Open Graph Protocol Example

Open Graph meta tags must be placed in the HEAD of your HTML page. Below is a listing of Open Graph meta tags and how they display in your HTML page in order to provide you with a better understanding of how they could be used.

Open Graph Protocol Example.

The Basic Open Graph Protocol Tags

Although Open Graph protocol covers a wide range of tags, starting from titles and ending with video and music sharing options, in this article will discuss the basic tags: title, description, URL, site_name and image.

og:title – The title of your object as it should appear within the graph and it has a similar purpose as the traditional meta title tag.

Note: og: title will not be found.

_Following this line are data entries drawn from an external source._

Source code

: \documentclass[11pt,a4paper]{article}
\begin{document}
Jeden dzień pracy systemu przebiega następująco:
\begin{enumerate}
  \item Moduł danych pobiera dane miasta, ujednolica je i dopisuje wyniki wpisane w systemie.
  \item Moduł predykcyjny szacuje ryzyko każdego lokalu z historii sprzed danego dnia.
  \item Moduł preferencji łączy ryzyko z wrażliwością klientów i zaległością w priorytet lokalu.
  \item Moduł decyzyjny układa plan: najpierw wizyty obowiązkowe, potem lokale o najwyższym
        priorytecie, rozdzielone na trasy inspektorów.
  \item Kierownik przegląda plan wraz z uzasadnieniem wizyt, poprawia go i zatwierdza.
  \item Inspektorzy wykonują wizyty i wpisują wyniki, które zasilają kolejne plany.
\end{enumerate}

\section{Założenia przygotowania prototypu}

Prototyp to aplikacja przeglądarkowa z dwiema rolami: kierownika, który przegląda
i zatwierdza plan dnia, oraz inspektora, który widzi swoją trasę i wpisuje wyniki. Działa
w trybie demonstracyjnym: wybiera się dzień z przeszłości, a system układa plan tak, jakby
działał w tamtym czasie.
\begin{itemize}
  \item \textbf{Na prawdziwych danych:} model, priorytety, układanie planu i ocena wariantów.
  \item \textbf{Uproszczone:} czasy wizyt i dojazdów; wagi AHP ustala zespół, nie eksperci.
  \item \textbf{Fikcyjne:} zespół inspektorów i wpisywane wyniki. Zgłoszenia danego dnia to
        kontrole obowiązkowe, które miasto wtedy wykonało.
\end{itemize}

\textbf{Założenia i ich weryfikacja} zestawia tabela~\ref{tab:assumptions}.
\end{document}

Ensure your content is marked up with extremely compelling og:title as it will be shown on the Facebook feed in bold as the post title.

og:description – The brief and optimized description of the content for social sharing. The description will be displayed below the title. Optimally, the description should be no more than 150 characters long, and between 2 and 4 sentences.

og:url – The canonical URL of your object that will be used in sharing as its permanent ID in the graph. The canonical URL of your page is a URL without session variables, query strings, counters or parameters. If you happen to have more than one URL for the same content, you should define one URL, because you would like to aggregate Likes across different versions of the page.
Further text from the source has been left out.